(Saved entries)
== == ==
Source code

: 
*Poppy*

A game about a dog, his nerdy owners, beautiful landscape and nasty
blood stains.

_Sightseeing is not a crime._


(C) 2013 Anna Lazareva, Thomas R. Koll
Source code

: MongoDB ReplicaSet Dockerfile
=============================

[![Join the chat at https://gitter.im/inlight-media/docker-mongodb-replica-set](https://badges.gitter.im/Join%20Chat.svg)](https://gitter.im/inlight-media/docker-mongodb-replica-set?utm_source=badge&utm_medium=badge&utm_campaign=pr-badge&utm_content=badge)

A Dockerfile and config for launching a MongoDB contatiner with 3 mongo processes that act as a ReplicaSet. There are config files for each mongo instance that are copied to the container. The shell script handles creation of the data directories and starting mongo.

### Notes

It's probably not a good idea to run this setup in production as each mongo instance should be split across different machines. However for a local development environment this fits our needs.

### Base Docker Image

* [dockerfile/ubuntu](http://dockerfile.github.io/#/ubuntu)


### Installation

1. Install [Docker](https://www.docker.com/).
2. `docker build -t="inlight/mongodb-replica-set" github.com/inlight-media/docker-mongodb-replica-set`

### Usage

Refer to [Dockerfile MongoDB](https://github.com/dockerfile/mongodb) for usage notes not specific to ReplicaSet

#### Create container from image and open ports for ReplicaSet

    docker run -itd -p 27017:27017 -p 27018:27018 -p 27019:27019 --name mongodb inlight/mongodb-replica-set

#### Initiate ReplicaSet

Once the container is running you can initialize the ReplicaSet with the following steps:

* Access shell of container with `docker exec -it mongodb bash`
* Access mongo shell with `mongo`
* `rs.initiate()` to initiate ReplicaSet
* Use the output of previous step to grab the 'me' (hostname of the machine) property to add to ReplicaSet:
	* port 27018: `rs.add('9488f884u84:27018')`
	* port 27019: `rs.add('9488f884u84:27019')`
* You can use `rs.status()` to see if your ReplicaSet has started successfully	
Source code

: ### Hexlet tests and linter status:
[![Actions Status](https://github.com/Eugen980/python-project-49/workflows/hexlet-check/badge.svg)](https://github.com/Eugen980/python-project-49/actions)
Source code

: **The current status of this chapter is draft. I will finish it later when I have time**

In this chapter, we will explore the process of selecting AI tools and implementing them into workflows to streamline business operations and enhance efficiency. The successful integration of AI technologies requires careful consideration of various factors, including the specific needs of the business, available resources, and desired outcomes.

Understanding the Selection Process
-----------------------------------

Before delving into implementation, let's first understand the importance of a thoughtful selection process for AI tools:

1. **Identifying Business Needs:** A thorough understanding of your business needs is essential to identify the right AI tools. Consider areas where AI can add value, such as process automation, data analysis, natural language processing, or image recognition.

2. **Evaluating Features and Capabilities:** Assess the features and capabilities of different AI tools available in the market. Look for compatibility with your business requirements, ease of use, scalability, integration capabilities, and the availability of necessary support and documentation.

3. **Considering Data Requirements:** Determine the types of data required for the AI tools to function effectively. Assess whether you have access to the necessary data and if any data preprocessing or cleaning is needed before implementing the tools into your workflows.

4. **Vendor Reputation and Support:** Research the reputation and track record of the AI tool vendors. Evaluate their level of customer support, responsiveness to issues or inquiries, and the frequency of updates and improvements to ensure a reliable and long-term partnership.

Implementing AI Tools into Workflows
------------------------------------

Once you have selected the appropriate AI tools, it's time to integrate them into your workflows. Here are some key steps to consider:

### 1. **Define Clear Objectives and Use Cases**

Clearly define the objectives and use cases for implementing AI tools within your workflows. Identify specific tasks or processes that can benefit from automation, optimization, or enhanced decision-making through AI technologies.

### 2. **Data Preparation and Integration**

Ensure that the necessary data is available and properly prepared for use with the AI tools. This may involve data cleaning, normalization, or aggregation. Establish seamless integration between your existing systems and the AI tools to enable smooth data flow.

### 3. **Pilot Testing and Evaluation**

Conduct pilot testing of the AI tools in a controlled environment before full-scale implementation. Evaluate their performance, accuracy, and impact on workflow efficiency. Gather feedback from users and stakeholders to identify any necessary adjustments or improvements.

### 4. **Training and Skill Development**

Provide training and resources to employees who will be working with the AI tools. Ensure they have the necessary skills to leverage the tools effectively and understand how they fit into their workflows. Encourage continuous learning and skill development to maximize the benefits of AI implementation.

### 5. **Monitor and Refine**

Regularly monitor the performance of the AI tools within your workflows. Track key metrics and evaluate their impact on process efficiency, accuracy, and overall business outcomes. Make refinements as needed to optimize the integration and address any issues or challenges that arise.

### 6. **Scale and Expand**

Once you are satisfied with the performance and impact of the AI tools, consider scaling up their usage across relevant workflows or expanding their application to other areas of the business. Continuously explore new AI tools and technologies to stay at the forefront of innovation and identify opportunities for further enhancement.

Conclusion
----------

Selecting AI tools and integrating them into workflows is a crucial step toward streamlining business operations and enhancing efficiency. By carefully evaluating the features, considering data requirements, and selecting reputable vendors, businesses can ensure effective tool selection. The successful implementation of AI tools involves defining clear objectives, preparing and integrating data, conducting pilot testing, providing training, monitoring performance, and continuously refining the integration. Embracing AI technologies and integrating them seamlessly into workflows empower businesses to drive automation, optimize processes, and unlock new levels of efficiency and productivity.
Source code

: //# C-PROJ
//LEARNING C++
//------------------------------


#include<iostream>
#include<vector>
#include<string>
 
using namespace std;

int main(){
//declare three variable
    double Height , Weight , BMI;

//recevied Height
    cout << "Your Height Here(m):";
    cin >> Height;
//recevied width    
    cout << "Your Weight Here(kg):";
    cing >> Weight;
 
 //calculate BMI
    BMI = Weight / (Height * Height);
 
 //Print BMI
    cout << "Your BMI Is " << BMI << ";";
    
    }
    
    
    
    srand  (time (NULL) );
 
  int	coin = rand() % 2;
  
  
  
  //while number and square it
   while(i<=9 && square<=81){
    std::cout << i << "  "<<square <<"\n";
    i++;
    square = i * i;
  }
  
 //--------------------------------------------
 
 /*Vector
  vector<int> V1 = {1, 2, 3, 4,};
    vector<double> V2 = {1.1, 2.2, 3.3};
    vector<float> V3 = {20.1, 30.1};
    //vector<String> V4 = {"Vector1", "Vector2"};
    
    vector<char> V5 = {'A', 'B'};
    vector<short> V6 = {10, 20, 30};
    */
== == ==
What you write must match the records above exactly, line for line.

- [WRITTEN RESPONSE]
Source code

: 
*Poppy*

A game about a dog, his nerdy owners, beautiful landscape and nasty
blood stains.

_Sightseeing is not a crime._


(C) 2013 Anna Lazareva, Thomas R. Koll
Source code

: MongoDB ReplicaSet Dockerfile
=============================

[![Join the chat at https://gitter.im/inlight-media/docker-mongodb-replica-set](https://badges.gitter.im/Join%20Chat.svg)](https://gitter.im/inlight-media/docker-mongodb-replica-set?utm_source=badge&utm_medium=badge&utm_campaign=pr-badge&utm_content=badge)

A Dockerfile and config for launching a MongoDB contatiner with 3 mongo processes that act as a ReplicaSet. There are config files for each mongo instance that are copied to the container. The shell script handles creation of the data directories and starting mongo.

### Notes

It's probably not a good idea to run this setup in production as each mongo instance should be split across different machines. However for a local development environment this fits our needs.

### Base Docker Image

* [dockerfile/ubuntu](http://dockerfile.github.io/#/ubuntu)


### Installation

1. Install [Docker](https://www.docker.com/).
2. `docker build -t="inlight/mongodb-replica-set" github.com/inlight-media/docker-mongodb-replica-set`

### Usage

Refer to [Dockerfile MongoDB](https://github.com/dockerfile/mongodb) for usage notes not specific to ReplicaSet

#### Create container from image and open ports for ReplicaSet

    docker run -itd -p 27017:27017 -p 27018:27018 -p 27019:27019 --name mongodb inlight/mongodb-replica-set

#### Initiate ReplicaSet

Once the container is running you can initialize the ReplicaSet with the following steps:

* Access shell of container with `docker exec -it mongodb bash`
* Access mongo shell with `mongo`
* `rs.initiate()` to initiate ReplicaSet
* Use the output of previous step to grab the 'me' (hostname of the machine) property to add to ReplicaSet:
	* port 27018: `rs.add('9488f884u84:27018')`
	* port 27019: `rs.add('9488f884u84:27019')`
* You can use `rs.status()` to see if your ReplicaSet has started successfully	
Source code

: ### Hexlet tests and linter status:
[![Actions Status](https://github.com/Eugen980/python-project-49/workflows/hexlet-check/badge.svg)](https://github.com/Eugen980/python-project-49/actions)
Source code

: **The current status of this chapter is draft. I will finish it later when I have time**

In this chapter, we will explore the process of selecting AI tools and implementing them into workflows to streamline business operations and enhance efficiency. The successful integration of AI technologies requires careful consideration of various factors, including the specific needs of the business, available resources, and desired outcomes.

Understanding the Selection Process
-----------------------------------

Before delving into implementation, let's first understand the importance of a thoughtful selection process for AI tools:

1. **Identifying Business Needs:** A thorough understanding of your business needs is essential to identify the right AI tools. Consider areas where AI can add value, such as process automation, data analysis, natural language processing, or image recognition.

2. **Evaluating Features and Capabilities:** Assess the features and capabilities of different AI tools available in the market. Look for compatibility with your business requirements, ease of use, scalability, integration capabilities, and the availability of necessary support and documentation.

3. **Considering Data Requirements:** Determine the types of data required for the AI tools to function effectively. Assess whether you have access to the necessary data and if any data preprocessing or cleaning is needed before implementing the tools into your workflows.

4. **Vendor Reputation and Support:** Research the reputation and track record of the AI tool vendors. Evaluate their level of customer support, responsiveness to issues or inquiries, and the frequency of updates and improvements to ensure a reliable and long-term partnership.

Implementing AI Tools into Workflows
------------------------------------

Once you have selected the appropriate AI tools, it's time to integrate them into your workflows. Here are some key steps to consider:

### 1. **Define Clear Objectives and Use Cases**

Clearly define the objectives and use cases for implementing AI tools within your workflows. Identify specific tasks or processes that can benefit from automation, optimization, or enhanced decision-making through AI technologies.

### 2. **Data Preparation and Integration**

Ensure that the necessary data is available and properly prepared for use with the AI tools. This may involve data cleaning, normalization, or aggregation. Establish seamless integration between your existing systems and the AI tools to enable smooth data flow.

### 3. **Pilot Testing and Evaluation**

Conduct pilot testing of the AI tools in a controlled environment before full-scale implementation. Evaluate their performance, accuracy, and impact on workflow efficiency. Gather feedback from users and stakeholders to identify any necessary adjustments or improvements.

### 4. **Training and Skill Development**

Provide training and resources to employees who will be working with the AI tools. Ensure they have the necessary skills to leverage the tools effectively and understand how they fit into their workflows. Encourage continuous learning and skill development to maximize the benefits of AI implementation.

### 5. **Monitor and Refine**

Regularly monitor the performance of the AI tools within your workflows. Track key metrics and evaluate their impact on process efficiency, accuracy, and overall business outcomes. Make refinements as needed to optimize the integration and address any issues or challenges that arise.

### 6. **Scale and Expand**

Once you are satisfied with the performance and impact of the AI tools, consider scaling up their usage across relevant workflows or expanding their application to other areas of the business. Continuously explore new AI tools and technologies to stay at the forefront of innovation and identify opportunities for further enhancement.

Conclusion
----------

Selecting AI tools and integrating them into workflows is a crucial step toward streamlining business operations and enhancing efficiency. By carefully evaluating the features, considering data requirements, and selecting reputable vendors, businesses can ensure effective tool selection. The successful implementation of AI tools involves defining clear objectives, preparing and integrating data, conducting pilot testing, providing training, monitoring performance, and continuously refining the integration. Embracing AI technologies and integrating them seamlessly into workflows empower businesses to drive automation, optimize processes, and unlock new levels of efficiency and productivity.
Source code

: //# C-PROJ
//LEARNING C++
//------------------------------


#include<iostream>
#include<vector>
#include<string>
 
using namespace std;

int main(){
//declare three variable
    double Height , Weight , BMI;

//recevied Height
    cout << "Your Height Here(m):";
    cin >> Height;
//recevied width    
    cout << "Your Weight Here(kg):";
    cing >> Weight;
 
 //calculate BMI
    BMI = Weight / (Height * Height);
 
 //Print BMI
    cout << "Your BMI Is " << BMI << ";";
    
    }
    
    
    
    srand  (time (NULL) );
 
  int	coin = rand() % 2;
  
  
  
  //while number and square it
   while(i<=9 && square<=81){
    std::cout << i << "  "<<square <<"\n";
    i++;
    square = i * i;
  }
  
 //--------------------------------------------
 
 /*Vector
  vector<int> V1 = {1, 2, 3, 4,};
    vector<double> V2 = {1.1, 2.2, 3.3};
    vector<float> V3 = {20.1, 30.1};
    //vector<String> V4 = {"Vector1", "Vector2"};
    
    vector<char> V5 = {'A', 'B'};
    vector<short> V6 = {10, 20, 30};
    */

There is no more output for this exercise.